- Area: 862 km^{2} (333 sq mi) Ranked 4th of 26
- District HQ: Strabane
- Catholic: 64.9%
- Protestant: 33.7%
- Country: Northern Ireland
- Sovereign state: United Kingdom
- Councillors: MLAs West Tyrone Sinn Féin: 3 DUP: 1 SDLP: 1; MPs Órfhlaith Begley (Sinn Féin);
- Website: www.strabanedc.org.uk

= Strabane District Council =

Strabane District Council (Comhairle Ceantair an tSratha Báin; Ulster-Scots: Stràbane Destrìck Cooncil) was a local council in County Tyrone, Northern Ireland established by the Local Government Act (Northern Ireland) 1972. It merged with Derry City Council on 1 April 2015 under local government reorganisation in Northern Ireland to become Derry and Strabane District Council.

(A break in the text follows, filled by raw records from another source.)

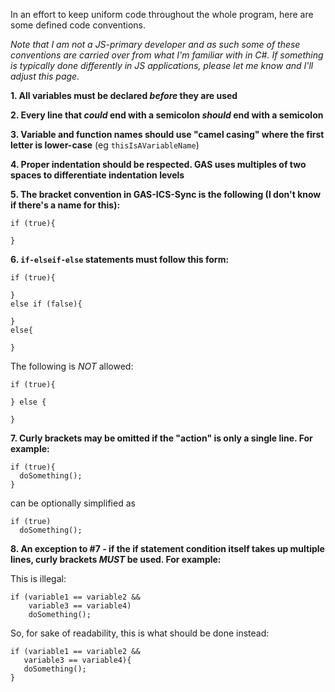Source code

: In an effort to keep uniform code throughout the whole program, here are some defined code conventions. 

*Note that I am not a JS-primary developer and as such some of these conventions are carried over from what I'm familiar with in C#. If something is typically done differently in JS applications, please let me know and I'll adjust this page.*

**1. All variables must be declared *before* they are used**

**2. Every line that *could* end with a semicolon *should* end with a semicolon**

**3. Variable and function names should use "camel casing" where the first letter is lower-case** (eg `thisIsAVariableName`)

**4. Proper indentation should be respected. GAS uses multiples of two spaces to differentiate indentation levels**

**5. The bracket convention in GAS-ICS-Sync is the following (I don't know if there's a name for this):**
```
if (true){

}
```
**6. `if-elseif-else` statements must follow this form:**
```
if (true){

}
else if (false){

}
else{

}
```
The following is *NOT* allowed:
```
if (true){

} else {

}
```

**7. Curly brackets may be omitted if the "action" is only a single line. For example:**
```
if (true){
  doSomething();
}
```
can be optionally simplified as
```
if (true)
  doSomething();
```
**8. An exception to #7 - if the if statement condition itself takes up multiple lines, curly brackets *MUST* be used. For example:**

This is illegal:
```
if (variable1 == variable2 &&
    variable3 == variable4)
    doSomething();
```
So, for sake of readability, this is what should be done instead:
 ```
if (variable1 == variable2 &&
    variable3 == variable4){
    doSomething();
}
```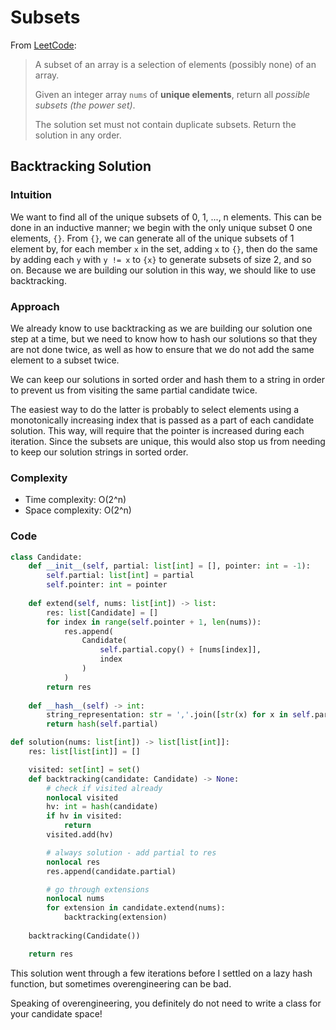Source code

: # Subsets

From [LeetCode](https://leetcode.com/problems/subsets/description/):

> A subset of an array is a selection of elements (possibly none) of an array.
> 
> Given an integer array `nums` of **unique elements**, return all *possible subsets (the power set)*.
> 
> The solution set must not contain duplicate subsets. Return the solution in any order.

## Backtracking Solution

### Intuition

We want to find all of the unique subsets of 0, 1, ..., n elements. This can be done in an inductive manner; we begin with the only unique subset 0 one elements, `{}`. From `{}`, we can generate all of the unique subsets of 1 element by, for each member `x` in the set, adding `x` to `{}`, then do the same by adding each `y` with `y != x` to `{x}` to generate subsets of size 2, and so on. Because we are building our solution in this way, we should like to use backtracking.

### Approach

We already know to use backtracking as we are building our solution one step at a time, but we need to know how to hash our solutions so that they are not done twice, as well as how to ensure that we do not add the same element to a subset twice.

We can keep our solutions in sorted order and hash them to a string in order to prevent us from visiting the same partial candidate twice.

The easiest way to do the latter is probably to select elements using a monotonically increasing index that is passed as a part of each candidate solution. This way, will require that the pointer is increased during each iteration. Since the subsets are unique, this would also stop us from needing to keep our solution strings in sorted order.

### Complexity

- Time complexity: O(2^n)
- Space complexity: O(2^n)

### Code

```python
class Candidate:
    def __init__(self, partial: list[int] = [], pointer: int = -1):
        self.partial: list[int] = partial
        self.pointer: int = pointer
    
    def extend(self, nums: list[int]) -> list:
        res: list[Candidate] = []
        for index in range(self.pointer + 1, len(nums)):
            res.append(
                Candidate(
                    self.partial.copy() + [nums[index]],
                    index
                )
            )
        return res
    
    def __hash__(self) -> int:
        string_representation: str = ','.join([str(x) for x in self.partial])
        return hash(self.partial)

def solution(nums: list[int]) -> list[list[int]]:
    res: list[list[int]] = []

    visited: set[int] = set()
    def backtracking(candidate: Candidate) -> None:
        # check if visited already
        nonlocal visited
        hv: int = hash(candidate)
        if hv in visited:
            return
        visited.add(hv)

        # always solution - add partial to res
        nonlocal res
        res.append(candidate.partial)

        # go through extensions
        nonlocal nums
        for extension in candidate.extend(nums):
            backtracking(extension)
    
    backtracking(Candidate())

    return res
```

This solution went through a few iterations before I settled on a lazy hash function, but sometimes overengineering can be bad.

Speaking of overengineering, you definitely do not need to write a class for your candidate space!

The headquarters of the council was in the town of Strabane. Apart from Strabane the other smaller towns in the area included Plumbridge, Newtownstewart, Donemana, Sion Mills and Castlederg. Also included in the Strabane District Council area were the following rural areas: Glenmornan, Evish, Glebe, Artigarvan, and Ballymagorry.

The Strabane District Council area consisted of three electoral areas, Derg, Glenelly and Mourne, from which 16 members were elected. At the final elections in 2011 members were elected from the following political parties: 8 Sinn Féin, 4 Democratic Unionist Party (DUP), 1 Social Democratic and Labour Party (SDLP), 1 Ulster Unionist Party (UUP) and 2 Independent Nationalist.

==2011 election results==

Map of the district's DEAs from 1993 to 2014

| Party |  | seats | change +/- |
|---|---|---|---|
| • | Sinn Féin | 8 | +1 |
| • | Democratic Unionist Party | 4 | = |
| • | Ulster Unionist Party | 1 | = |
| • | Social Democratic and Labour Party | 1 | -1 |
| • | Independent | 1 | +1 |

==Rates==
On 12 February 2008, Strabane District Council stuck the district rate for 2008–09. The new domestic district rate became £3.1274 per thousand capital value, an increase of 6.47%. The new non-domestic district rate became 21.282p in the pound, an increase of 6.47%.

==Review of Public Administration==
Under the Review of Public Administration (RPA) the council was due to merge with Derry City Council in 2011 to form a single council for the enlarged area totalling 1303 km^{2} and a population of 143,314. The next election was due to take place in May 2009, but on 25 April 2008, Shaun Woodward, Secretary of State for Northern Ireland announced that the scheduled 2009 district council elections were to be postponed until the introduction of the eleven new councils in 2011. These were then further postponed. Strabane Council merged with Derry City Council to form the new Derry City and Strabane District Council on 1 April 2015. The first elections for the new council took place in May 2014.

==Population==
The area covered by Strabane District Council had a population of 39,843 residents according to the 2011 Northern Ireland census.

==Twinning==
Strabane was twinned with Zeulenroda in Thuringia in Germany.